To conclude, the evil was so profound, the case so delicate, and the precautions necessary for preventing a return so numerous, that the operation, including the treatment and the dressing, lasted 20 minutes! a time, for sufferings so acute, that was hardly supportable—However, I bore it with all the courage I could exert, and never moved, nor stopt them, nor resisted, nor remonstrated, nor spoke—except once or twice, during the dressings, to say “All Messieurs! Que je vous plains”—for indeed I was sensible to the feeling concern with which they all saw what I endured, though my speech was principally—very principally meant for Dr. Larry. Except this, I uttered not a syllable, save, when they re-commenced, calling out “Avertissez moi, Messieurs! avertissez moi!—” Twice, I believe, I fainted; at least I have two total chasms in my memory of this transaction, that impede my tying together what passed. When all was done, and they lifted me up that I might be put to bed, my strength was so totally
annihilated, that I was obliged to be carried, and could not even sustain
my hands and arms, which hung as if I had been lifeless; while my face,
as the Nurse has told me, was utterly colourless. This removal made me open my Eyes—and then I saw my good Dr. Larry, pale nearly as myself,
his face streaked with blood, and its expression depicting grief, apprehension, and almost horrour.

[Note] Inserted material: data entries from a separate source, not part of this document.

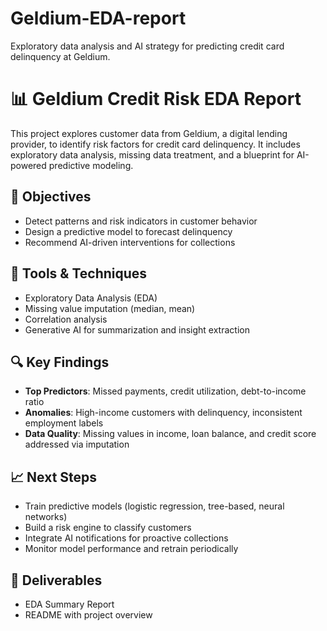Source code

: # Geldium-EDA-report
Exploratory data analysis and AI strategy for predicting credit card delinquency at Geldium.
# 📊 Geldium Credit Risk EDA Report

This project explores customer data from Geldium, a digital lending provider, to identify risk factors for credit card delinquency. It includes exploratory data analysis, missing data treatment, and a blueprint for AI-powered predictive modeling.

## 🎯 Objectives
- Detect patterns and risk indicators in customer behavior
- Design a predictive model to forecast delinquency
- Recommend AI-driven interventions for collections

## 🧰 Tools & Techniques
- Exploratory Data Analysis (EDA)
- Missing value imputation (median, mean)
- Correlation analysis
- Generative AI for summarization and insight extraction

## 🔍 Key Findings
- **Top Predictors**: Missed payments, credit utilization, debt-to-income ratio
- **Anomalies**: High-income customers with delinquency, inconsistent employment labels
- **Data Quality**: Missing values in income, loan balance, and credit score addressed via imputation

## 📈 Next Steps
- Train predictive models (logistic regression, tree-based, neural networks)
- Build a risk engine to classify customers
- Integrate AI notifications for proactive collections
- Monitor model performance and retrain periodically

## 📁 Deliverables
- EDA Summary Report 
- README with project overview
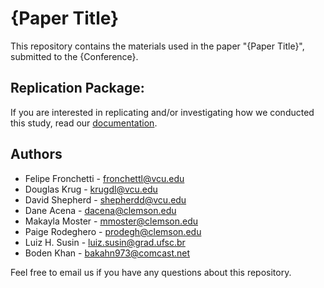 
# {Paper Title}

This repository contains the materials used in the paper "{Paper Title}", submitted to the {Conference}.

## Replication Package:

If you are interested in replicating and/or investigating how we conducted this study, read our [documentation](https://fronchetti.org/workstations/overview.html).

## Authors

* Felipe Fronchetti - fronchettl@vcu.edu
* Douglas Krug - krugdl@vcu.edu
* David Shepherd - shepherdd@vcu.edu
* Dane Acena - dacena@clemson.edu
* Makayla Moster - mmoster@clemson.edu
* Paige Rodeghero - prodegh@clemson.edu
* Luiz H. Susin - luiz.susin@grad.ufsc.br
* Boden Khan - bakahn973@comcast.net

Feel free to email us if you have any questions about this repository.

Excerpt from a letter to Esther Burney, March—June, 1812.


  • Fanney Burney writes, “To conclude, the evil was so profound, the case so delicate, and the precautions necessary for preventing a return so numerous, that the operation… lasted 20 minutes! a time, for sufferings so acute, that was hardly supportable.” If Burney was administered proper anesthetics, would she have still suffered?
  • What do you think surgeons can learn from reading about the experience of surgery from the perspective of a patient?